Ribuan mahasiswa yang disebut kecoa terus melakukan protes di Jantar Mantar seiring dengan tuntutan Partai Kecoa Janta (CJP) atas dugaan kebocoran kertas NEET. Meskipun beberapa visual dari lokasi protes telah mengambil alih media sosial sejak unjuk rasa Sansad Chalo hari Senin, sebuah pesan belas kasih yang kuat telah muncul dari komunitas Sikh.
Relawan Sikh melakukan sewa di Jantar Mantar
Beberapa relawan Sikh terlihat di lokasi protes, membagikan bantuan kepada mahasiswa.
Dalam visual barunya, relawan Hemkunt Foundation terlihat membagikan makan malam kepada para siswa pada Selasa malam.
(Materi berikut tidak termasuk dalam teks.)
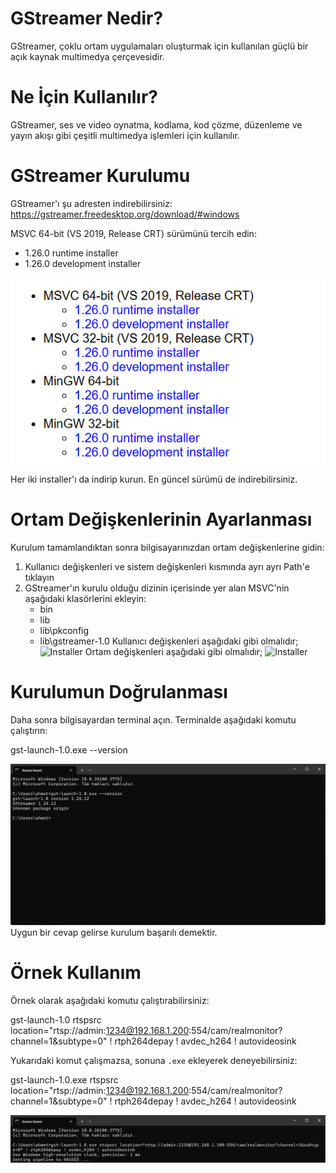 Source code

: # GStreamer Nedir?

GStreamer, çoklu ortam uygulamaları oluşturmak için kullanılan güçlü bir açık kaynak multimedya çerçevesidir.

# Ne İçin Kullanılır?

GStreamer, ses ve video oynatma, kodlama, kod çözme, düzenleme ve yayın akışı gibi çeşitli multimedya işlemleri için kullanılır.

# GStreamer Kurulumu

GStreamer'ı şu adresten indirebilirsiniz: https://gstreamer.freedesktop.org/download/#windows 

MSVC 64-bit (VS 2019, Release CRT) sürümünü tercih edin:
- 1.26.0 runtime installer
- 1.26.0 development installer

![Installer](https://raw.githubusercontent.com/ahmetkcavusoglu/gstreamer_kurulum/refs/heads/master/images/001_installer_download.png)

Her iki installer'ı da indirip kurun. En güncel sürümü de indirebilirsiniz.

# Ortam Değişkenlerinin Ayarlanması

Kurulum tamamlandıktan sonra bilgisayarınızdan ortam değişkenlerine gidin:

1. Kullanıcı değişkenleri ve sistem değişkenleri kısmında ayrı ayrı Path'e tıklayın
2. GStreamer'ın kurulu olduğu dizinin içerisinde yer alan MSVC'nin aşağıdaki klasörlerini ekleyin:
   - bin
   - lib
   - lib\pkconfig
   - lib\gstreamer-1.0
Kullanıcı değişkenleri aşağıdaki gibi olmalıdır;
![Installer](https://github.com/user-attachments/assets/ab4573d1-6267-4216-a6ab-1b7e2dd72b70)
Ortam değişkenleri aşağıdaki gibi olmalıdır;
![Installer](https://github.com/user-attachments/assets/f96bc358-4e67-488e-ba52-94a3186e890b)

# Kurulumun Doğrulanması

Daha sonra bilgisayardan terminal açın. Terminalde aşağıdaki komutu çalıştırın:

gst-launch-1.0.exe --version

![Installer](https://github.com/ahmetkcavusoglu/gstreamer_kurulum/blob/master/images/004_komut_satiri_gstreamer_version.png?raw=true)
Uygun bir cevap gelirse kurulum başarılı demektir.

# Örnek Kullanım

Örnek olarak aşağıdaki komutu çalıştırabilirsiniz:

gst-launch-1.0 rtspsrc location="rtsp://admin:1234@192.168.1.200:554/cam/realmonitor?channel=1&subtype=0" ! rtph264depay ! avdec_h264 ! autovideosink

Yukarıdaki komut çalışmazsa, sonuna `.exe` ekleyerek deneyebilirsiniz:

gst-launch-1.0.exe rtspsrc location="rtsp://admin:1234@192.168.1.200:554/cam/realmonitor?channel=1&subtype=0" ! rtph264depay ! avdec_h264 ! autovideosink

![Installer](https://github.com/ahmetkcavusoglu/gstreamer_kurulum/blob/master/images/005_gstreamer_sample_using.png?raw=true)
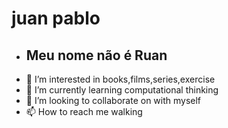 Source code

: # juan pablo
- ## Meu nome não é Ruan 
- 👀 I’m interested in books,films,series,exercise
- 🌱 I’m currently learning computational thinking
- 💞️ I’m looking to collaborate on with myself
- 📫 How to reach me walking

<!---
juanpablosantos/juanpablosantos is a ✨ special ✨ repository because its `README.md` (this file) appears on your GitHub profile.
You can click the Preview link to take a look at your changes.
--->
Sesuai dengan organisasi tersebut, hamburger dan botol air diberikan kepada 10.000 orang.
“Ribuan siswa telah diberikan pertolongan pertama, tempat berteduh, dan tempat mandi di Gurudwara Bangla Sahib sejak tadi malam. Langar dan teh tidak berhenti satu kali pun. Rumah Guru Nanak telah dibuka kembali – Rakab Ganj Sahib dan gurdwara Delhi juga melakukan hal yang sama,” direktur pengembangan komunitas Harteerath Singh Ahluwalia memposting di X.
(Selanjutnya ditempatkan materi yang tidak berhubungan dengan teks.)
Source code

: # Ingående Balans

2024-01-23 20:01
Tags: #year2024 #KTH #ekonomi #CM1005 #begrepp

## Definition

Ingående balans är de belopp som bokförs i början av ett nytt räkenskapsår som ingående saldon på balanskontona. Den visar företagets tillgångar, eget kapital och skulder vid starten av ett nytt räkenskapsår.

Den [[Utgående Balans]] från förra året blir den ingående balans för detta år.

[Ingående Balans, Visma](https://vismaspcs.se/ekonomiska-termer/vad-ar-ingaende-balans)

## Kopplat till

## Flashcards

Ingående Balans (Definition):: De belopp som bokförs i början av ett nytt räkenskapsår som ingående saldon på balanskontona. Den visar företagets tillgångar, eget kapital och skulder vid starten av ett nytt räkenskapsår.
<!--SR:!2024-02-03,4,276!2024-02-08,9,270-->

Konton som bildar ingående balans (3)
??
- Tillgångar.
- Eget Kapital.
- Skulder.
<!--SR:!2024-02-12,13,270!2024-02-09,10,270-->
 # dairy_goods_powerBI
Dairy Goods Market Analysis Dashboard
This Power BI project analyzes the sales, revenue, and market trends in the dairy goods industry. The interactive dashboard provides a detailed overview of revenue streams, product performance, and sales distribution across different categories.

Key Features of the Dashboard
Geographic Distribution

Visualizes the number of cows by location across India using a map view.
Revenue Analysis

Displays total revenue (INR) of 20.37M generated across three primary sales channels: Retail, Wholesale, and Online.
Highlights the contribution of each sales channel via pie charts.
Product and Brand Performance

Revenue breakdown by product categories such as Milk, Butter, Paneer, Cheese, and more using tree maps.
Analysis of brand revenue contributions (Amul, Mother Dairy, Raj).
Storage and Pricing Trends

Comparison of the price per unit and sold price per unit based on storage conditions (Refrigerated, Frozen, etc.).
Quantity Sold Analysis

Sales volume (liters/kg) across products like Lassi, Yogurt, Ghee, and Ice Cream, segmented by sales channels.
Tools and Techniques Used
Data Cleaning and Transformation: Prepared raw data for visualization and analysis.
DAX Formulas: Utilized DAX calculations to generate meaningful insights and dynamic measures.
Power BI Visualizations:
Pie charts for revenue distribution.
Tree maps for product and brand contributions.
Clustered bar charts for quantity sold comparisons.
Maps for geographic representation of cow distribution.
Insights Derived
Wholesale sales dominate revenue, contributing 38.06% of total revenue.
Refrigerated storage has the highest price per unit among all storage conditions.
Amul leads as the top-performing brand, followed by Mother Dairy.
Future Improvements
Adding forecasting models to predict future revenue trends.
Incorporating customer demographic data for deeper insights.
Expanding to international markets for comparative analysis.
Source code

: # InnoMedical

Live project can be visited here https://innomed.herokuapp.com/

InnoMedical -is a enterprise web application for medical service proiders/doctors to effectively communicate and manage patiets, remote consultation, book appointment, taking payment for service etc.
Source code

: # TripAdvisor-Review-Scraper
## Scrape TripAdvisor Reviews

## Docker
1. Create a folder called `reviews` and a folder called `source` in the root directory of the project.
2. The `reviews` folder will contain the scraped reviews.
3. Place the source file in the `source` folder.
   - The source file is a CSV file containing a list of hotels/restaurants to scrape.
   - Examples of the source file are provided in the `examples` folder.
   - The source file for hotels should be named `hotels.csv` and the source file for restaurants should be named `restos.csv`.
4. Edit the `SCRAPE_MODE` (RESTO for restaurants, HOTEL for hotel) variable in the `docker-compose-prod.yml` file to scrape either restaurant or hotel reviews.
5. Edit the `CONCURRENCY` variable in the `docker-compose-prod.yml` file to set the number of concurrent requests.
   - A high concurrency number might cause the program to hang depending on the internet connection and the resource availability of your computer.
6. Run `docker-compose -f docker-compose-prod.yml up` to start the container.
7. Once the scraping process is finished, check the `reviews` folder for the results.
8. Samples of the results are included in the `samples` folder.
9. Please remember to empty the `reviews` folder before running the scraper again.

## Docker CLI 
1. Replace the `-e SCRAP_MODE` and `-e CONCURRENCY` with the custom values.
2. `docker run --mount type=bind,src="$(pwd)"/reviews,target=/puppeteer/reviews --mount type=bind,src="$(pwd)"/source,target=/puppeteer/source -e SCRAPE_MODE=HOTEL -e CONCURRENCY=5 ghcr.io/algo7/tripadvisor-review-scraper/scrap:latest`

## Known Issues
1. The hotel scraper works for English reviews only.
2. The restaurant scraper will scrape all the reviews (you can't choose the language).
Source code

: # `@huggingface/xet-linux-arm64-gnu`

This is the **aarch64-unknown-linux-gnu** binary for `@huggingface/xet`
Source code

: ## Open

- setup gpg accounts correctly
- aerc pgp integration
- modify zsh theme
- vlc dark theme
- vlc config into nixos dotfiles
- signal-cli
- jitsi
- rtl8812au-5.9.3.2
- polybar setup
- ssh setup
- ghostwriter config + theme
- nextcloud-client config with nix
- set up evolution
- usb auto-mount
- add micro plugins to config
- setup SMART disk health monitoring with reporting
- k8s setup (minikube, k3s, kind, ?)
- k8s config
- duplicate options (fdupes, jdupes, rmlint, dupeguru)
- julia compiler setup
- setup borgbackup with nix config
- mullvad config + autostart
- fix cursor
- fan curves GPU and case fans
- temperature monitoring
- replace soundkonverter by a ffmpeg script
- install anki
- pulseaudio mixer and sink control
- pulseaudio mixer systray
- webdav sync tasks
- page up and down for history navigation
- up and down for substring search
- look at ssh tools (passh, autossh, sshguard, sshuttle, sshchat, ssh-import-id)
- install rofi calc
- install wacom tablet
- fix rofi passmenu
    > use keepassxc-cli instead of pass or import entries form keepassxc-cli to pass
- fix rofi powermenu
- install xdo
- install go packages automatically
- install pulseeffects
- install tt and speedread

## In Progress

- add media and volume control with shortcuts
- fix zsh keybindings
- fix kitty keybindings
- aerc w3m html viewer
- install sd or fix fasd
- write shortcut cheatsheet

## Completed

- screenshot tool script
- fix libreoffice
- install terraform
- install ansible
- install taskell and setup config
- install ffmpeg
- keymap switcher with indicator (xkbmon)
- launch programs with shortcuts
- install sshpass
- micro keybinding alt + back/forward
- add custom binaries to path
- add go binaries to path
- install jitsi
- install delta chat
Sachkhand Foundation menyelenggarakan pizza langar sebagai bagian dari sewa di Jantar Mantar. Beberapa video inisiatif mereka telah menjadi viral di jejaring sosial.
Tempat berlindung, bantuan dan perlindungan polisi
Berbicara kepada para siswa, sebuah video dari organisasi tersebut mengumumkan: “Yaha par ek sabse Banding hai choti si ki agar aapko koi bhi dikkat pareshani ho rahi hai. Aapko khana chahiye, polisi ka dar lag raha hai, aapko perlindungan chahiye, kuch bhi persyaratan hai ya aapko bantu chahiye, puri bheed me se aap paghdi dekh lena pakka bantu mil jayegi (Saya punya permintaan kecil untuk semua orang di sini. Jika Anda menghadapi kesulitan atau masalah – jika Anda membutuhkan makanan, jika Anda takut pada polisi, jika Anda membutuhkan tempat berlindung, atau jika Anda memiliki kebutuhan lain atau membutuhkan bantuan – cari saja orang yang mengenakan sorban di tengah keramaian. Anda pasti akan mendapatkan bantuan.
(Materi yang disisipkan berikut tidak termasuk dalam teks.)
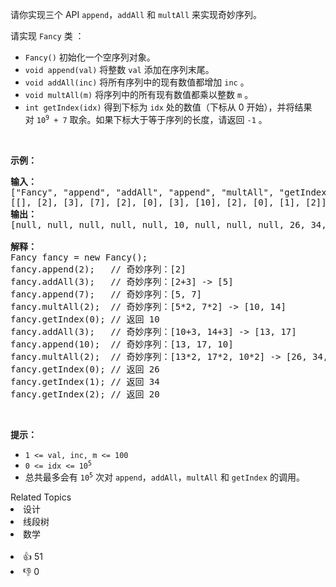 <p>请你实现三个 API <code>append</code>，<code>addAll</code> 和 <code>multAll</code> 来实现奇妙序列。</p>

<p>请实现 <code>Fancy</code> 类 ：</p>

<ul>
	<li><code>Fancy()</code> 初始化一个空序列对象。</li>
	<li><code>void append(val)</code> 将整数 <code>val</code> 添加在序列末尾。</li>
	<li><code>void addAll(inc)</code> 将所有序列中的现有数值都增加 <code>inc</code> 。</li>
	<li><code>void multAll(m)</code> 将序列中的所有现有数值都乘以整数 <code>m</code> 。</li>
	<li><code>int getIndex(idx)</code> 得到下标为 <code>idx</code> 处的数值（下标从 0 开始），并将结果对 <code>10<sup>9</sup> + 7</code> 取余。如果下标大于等于序列的长度，请返回 <code>-1</code> 。</li>
</ul>

<p> </p>

<p><strong>示例：</strong></p>

<pre>
<strong>输入：</strong>
["Fancy", "append", "addAll", "append", "multAll", "getIndex", "addAll", "append", "multAll", "getIndex", "getIndex", "getIndex"]
[[], [2], [3], [7], [2], [0], [3], [10], [2], [0], [1], [2]]
<strong>输出：</strong>
[null, null, null, null, null, 10, null, null, null, 26, 34, 20]

<strong>解释：</strong>
Fancy fancy = new Fancy();
fancy.append(2);   // 奇妙序列：[2]
fancy.addAll(3);   // 奇妙序列：[2+3] -> [5]
fancy.append(7);   // 奇妙序列：[5, 7]
fancy.multAll(2);  // 奇妙序列：[5*2, 7*2] -> [10, 14]
fancy.getIndex(0); // 返回 10
fancy.addAll(3);   // 奇妙序列：[10+3, 14+3] -> [13, 17]
fancy.append(10);  // 奇妙序列：[13, 17, 10]
fancy.multAll(2);  // 奇妙序列：[13*2, 17*2, 10*2] -> [26, 34, 20]
fancy.getIndex(0); // 返回 26
fancy.getIndex(1); // 返回 34
fancy.getIndex(2); // 返回 20
</pre>

<p> </p>

<p><strong>提示：</strong></p>

<ul>
	<li><code>1 <= val, inc, m <= 100</code></li>
	<li><code>0 <= idx <= 10<sup>5</sup></code></li>
	<li>总共最多会有 <code>10<sup>5</sup></code> 次对 <code>append</code>，<code>addAll</code>，<code>multAll</code> 和 <code>getIndex</code> 的调用。</li>
</ul>
<div><div>Related Topics</div><div><li>设计</li><li>线段树</li><li>数学</li></div></div><br><div><li>👍 51</li><li>👎 0</li></div>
Bangla Sahib menawarkan perlindungan
Pada hari Senin, protes berubah menjadi kekerasan ketika polisi terlihat mengejar dan membubarkan pengunjuk rasa di pusat kota Delhi. Selama penyelamatan, gerbang Gurdwara Bangla Sahib dibuka untuk ratusan anak muda saat mereka melarikan diri dari tuduhan lathi, gas air mata, dan kekacauan selama pawai tanggal 20 Juli.
Nampaknya mereka yang ditampung di gurdwara tidur di area umum. Langar terus menyajikan makanan kepada semua orang yang datang.
“Semua orang diterima di sini. Area umum dan langar terbuka untuk semua orang,” Paramjit Singh Chandhok, kepala penasihat Komite Manajemen Delhi Sikh Gurdwara, mengatakan pada hari Selasa.
Setelah tanggal 20 Juli
Sementara itu, Kepolisian Delhi telah mendaftarkan 10 FIR sehubungan dengan protes yang diselenggarakan oleh CJP, kantor berita ANI melaporkan.
Menurut para pejabat, empat FIR didaftarkan di kantor polisi Parliament Street sementara tiga lainnya diajukan di kantor polisi Connaught Place. Selain itu, masing-masing satu FIR terdaftar di kantor polisi Mandir Marg, Jalan Barakhamba, dan Jalur Kartavya.
FIR ini dikatakan berkaitan dengan berbagai insiden dan permasalahan terkait pemeliharaan hukum dan ketertiban selama protes.
Investigasi terhadap semua kasus yang tercatat saat ini sedang dilakukan.